Pendekatan ini menciptakan relasi yang timpang, di mana guru menjadi subjek
yang aktif dan peserta didik hanya sebagai objek pasif. Freire menolak
pandangan ini dan menekankan bahwa pendidikan haruslah proses timbal balik yang
membangkitkan kesadaran, bukan sekadar transmisi pengetahuan. Tujuan pendidikan
bukan membuat peserta didik patuh dan hafal, tetapi membentuk individu yang
mampu berpikir kritis, memahami realitas, dan mengubahnya.
Ketika Freire menyebut “menyalakan
api kesadaran”, ia merujuk pada kesadaran kritis, kemampuan untuk memahami
realitas sosial secara mendalam dan bertindak untuk mengubahnya. Api kesadaran
ini tidak hanya menerangi pikiran, tetapi juga menghangatkan hati dan membangkitkan
keberanian moral. Pendidikan semacam ini tidak hanya mengajar tentang dunia,
tetapi juga mengajak peserta didik untuk bertanya: “Mengapa dunia seperti ini?

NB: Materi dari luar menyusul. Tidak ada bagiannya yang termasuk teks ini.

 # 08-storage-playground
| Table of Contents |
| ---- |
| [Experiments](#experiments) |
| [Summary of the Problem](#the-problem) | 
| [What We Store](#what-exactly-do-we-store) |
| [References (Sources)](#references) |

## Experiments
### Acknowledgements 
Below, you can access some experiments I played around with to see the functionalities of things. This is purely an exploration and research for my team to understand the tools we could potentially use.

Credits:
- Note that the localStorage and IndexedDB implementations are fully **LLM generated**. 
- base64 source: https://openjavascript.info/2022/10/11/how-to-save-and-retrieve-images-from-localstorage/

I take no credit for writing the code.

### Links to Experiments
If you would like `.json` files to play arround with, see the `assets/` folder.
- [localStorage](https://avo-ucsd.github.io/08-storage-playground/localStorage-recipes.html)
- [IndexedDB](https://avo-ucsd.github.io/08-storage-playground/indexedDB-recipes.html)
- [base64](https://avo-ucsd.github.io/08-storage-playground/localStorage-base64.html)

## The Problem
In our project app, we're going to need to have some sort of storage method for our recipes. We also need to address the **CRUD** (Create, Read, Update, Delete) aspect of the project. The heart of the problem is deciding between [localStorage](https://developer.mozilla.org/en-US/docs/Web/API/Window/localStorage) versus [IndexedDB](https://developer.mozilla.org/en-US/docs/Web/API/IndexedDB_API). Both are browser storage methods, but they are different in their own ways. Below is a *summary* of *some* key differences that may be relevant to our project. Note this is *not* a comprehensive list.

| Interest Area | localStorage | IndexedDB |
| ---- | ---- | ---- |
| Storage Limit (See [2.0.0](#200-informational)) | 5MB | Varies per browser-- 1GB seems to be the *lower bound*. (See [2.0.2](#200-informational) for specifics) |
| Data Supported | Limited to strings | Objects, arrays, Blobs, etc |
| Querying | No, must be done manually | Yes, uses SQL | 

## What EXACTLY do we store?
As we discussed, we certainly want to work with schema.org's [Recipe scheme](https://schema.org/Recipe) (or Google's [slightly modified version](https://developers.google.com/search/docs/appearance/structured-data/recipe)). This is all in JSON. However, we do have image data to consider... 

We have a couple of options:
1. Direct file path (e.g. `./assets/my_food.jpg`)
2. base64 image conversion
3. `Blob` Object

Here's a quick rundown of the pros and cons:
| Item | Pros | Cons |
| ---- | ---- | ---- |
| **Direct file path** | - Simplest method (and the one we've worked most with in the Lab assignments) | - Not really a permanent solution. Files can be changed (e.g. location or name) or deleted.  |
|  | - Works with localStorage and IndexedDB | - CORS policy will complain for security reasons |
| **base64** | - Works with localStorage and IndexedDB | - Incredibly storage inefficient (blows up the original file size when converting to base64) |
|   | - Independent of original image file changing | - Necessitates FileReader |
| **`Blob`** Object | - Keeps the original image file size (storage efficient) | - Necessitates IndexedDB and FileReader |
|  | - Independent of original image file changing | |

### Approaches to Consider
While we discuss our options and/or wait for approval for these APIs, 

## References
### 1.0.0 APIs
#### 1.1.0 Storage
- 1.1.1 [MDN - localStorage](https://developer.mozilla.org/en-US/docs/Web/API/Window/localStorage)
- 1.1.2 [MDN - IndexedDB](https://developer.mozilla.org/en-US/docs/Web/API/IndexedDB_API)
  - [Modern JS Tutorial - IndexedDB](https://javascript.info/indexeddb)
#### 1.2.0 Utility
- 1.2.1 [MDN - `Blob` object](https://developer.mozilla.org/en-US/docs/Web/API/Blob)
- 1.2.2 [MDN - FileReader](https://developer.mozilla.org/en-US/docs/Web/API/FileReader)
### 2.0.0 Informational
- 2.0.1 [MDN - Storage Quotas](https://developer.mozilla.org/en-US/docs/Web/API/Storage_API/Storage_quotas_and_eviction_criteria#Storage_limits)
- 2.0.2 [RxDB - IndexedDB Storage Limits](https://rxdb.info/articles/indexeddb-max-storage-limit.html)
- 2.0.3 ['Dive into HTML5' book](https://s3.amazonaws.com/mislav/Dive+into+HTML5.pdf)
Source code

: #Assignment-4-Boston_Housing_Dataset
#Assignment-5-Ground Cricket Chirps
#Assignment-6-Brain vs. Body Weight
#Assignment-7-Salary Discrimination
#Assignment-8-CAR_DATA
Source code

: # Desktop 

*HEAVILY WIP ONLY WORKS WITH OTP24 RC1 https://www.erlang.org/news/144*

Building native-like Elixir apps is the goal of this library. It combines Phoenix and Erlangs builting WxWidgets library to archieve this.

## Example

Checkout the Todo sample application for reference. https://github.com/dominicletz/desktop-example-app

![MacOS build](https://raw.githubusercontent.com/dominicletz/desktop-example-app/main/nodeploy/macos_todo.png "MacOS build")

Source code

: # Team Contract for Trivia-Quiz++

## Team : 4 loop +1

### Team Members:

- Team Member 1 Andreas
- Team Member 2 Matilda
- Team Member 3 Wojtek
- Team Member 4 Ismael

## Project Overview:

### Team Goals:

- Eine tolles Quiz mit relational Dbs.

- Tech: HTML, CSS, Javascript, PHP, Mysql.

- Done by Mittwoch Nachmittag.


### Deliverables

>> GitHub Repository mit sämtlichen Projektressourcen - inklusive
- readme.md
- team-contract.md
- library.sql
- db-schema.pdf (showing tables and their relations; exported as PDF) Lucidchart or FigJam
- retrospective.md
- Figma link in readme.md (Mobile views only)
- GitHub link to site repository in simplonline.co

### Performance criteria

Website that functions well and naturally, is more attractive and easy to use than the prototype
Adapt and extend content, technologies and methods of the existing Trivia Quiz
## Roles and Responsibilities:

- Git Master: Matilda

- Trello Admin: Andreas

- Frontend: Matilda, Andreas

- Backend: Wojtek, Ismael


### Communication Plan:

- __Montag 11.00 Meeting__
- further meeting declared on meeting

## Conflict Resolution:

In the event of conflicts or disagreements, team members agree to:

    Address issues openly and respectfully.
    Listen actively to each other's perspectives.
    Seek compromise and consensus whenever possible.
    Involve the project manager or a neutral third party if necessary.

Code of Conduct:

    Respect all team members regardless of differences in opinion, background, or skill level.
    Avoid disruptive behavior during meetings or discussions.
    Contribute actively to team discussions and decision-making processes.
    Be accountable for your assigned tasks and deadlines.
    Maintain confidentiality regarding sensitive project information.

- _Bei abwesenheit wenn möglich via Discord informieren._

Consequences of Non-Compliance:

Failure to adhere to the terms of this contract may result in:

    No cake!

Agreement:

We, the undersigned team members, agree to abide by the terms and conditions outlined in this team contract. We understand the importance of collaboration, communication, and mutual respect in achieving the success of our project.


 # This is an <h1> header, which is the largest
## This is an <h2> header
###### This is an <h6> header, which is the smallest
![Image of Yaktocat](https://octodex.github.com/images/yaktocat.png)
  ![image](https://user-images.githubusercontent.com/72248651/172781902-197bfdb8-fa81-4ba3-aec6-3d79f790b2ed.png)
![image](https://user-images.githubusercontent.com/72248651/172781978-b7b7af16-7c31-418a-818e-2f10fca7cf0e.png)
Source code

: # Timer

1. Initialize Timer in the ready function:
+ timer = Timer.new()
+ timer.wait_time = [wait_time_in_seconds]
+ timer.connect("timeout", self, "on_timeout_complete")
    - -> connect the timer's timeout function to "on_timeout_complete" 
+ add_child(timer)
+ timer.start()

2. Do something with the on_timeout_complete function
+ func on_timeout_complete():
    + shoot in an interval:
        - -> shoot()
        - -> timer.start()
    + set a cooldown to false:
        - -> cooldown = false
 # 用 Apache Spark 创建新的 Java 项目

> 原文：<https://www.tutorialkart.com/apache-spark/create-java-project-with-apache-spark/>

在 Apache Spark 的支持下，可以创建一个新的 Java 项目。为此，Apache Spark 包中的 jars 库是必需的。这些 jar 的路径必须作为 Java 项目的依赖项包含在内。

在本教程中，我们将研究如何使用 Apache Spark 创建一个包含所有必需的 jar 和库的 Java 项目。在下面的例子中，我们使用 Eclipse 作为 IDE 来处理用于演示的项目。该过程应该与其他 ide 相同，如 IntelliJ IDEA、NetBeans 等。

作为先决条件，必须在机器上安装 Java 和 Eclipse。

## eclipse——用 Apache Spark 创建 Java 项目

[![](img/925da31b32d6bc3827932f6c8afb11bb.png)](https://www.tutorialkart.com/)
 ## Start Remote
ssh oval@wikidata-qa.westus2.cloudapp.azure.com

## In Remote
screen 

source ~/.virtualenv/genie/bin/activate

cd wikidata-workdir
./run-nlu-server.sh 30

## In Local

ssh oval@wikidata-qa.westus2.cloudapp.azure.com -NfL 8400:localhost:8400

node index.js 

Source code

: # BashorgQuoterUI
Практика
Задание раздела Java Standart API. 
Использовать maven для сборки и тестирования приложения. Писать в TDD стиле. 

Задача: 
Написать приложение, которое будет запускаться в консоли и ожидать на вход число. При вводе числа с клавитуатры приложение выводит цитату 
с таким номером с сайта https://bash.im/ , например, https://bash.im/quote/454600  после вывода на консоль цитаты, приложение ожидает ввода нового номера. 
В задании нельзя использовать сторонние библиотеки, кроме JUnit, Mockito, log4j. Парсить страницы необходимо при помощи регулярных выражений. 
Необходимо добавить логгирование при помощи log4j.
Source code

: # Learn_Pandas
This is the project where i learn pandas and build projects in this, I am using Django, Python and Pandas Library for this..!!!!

Apa yang bisa saya lakukan untuk menjadikannya lebih adil?.”
Inspirasi dari ucapan Freire sangat relevan dalam konteks pendidikan modern, terutama di tengah tantangan global seperti ketidaksetaraan, manipulasi informasi, dan krisis kemanusiaan. Guru yang memegang prinsip ini tidak hanya menyampaikan kurikulum, tetapi juga membimbing peserta didiknya untuk menjadi subjek yang sadar akan keberadaannya dan perannya dalam masyarakat. Sekolah, kampus, dan ruang belajar apa pun bisa menjadi tempat penyulut kesadaran, tempat lahirnya agen-agen perubahan yang berpikir mandiri dan berempati.
Kutipan ini mengingatkan kita bahwa pendidikan sejati harus bersifat “mencerahkan, membebaskan, dan memberdayakan”. Ia bukan proses pengisian kepala, melainkan penyulutan jiwa. Pendidikan adalah api yang harus terus dijaga agar tidak padam, karena dari api kesadaran inilah lahir keberanian untuk bertindak, kekuatan untuk mengubah, dan cinta untuk memperbaiki dunia. Dalam semangat Freire, marilah kita menjadi pendidik dan pembelajar yang tidak hanya membawa pengetahuan, tetapi juga menyalakan harapan dan membangun masa depan yang lebih bermakna.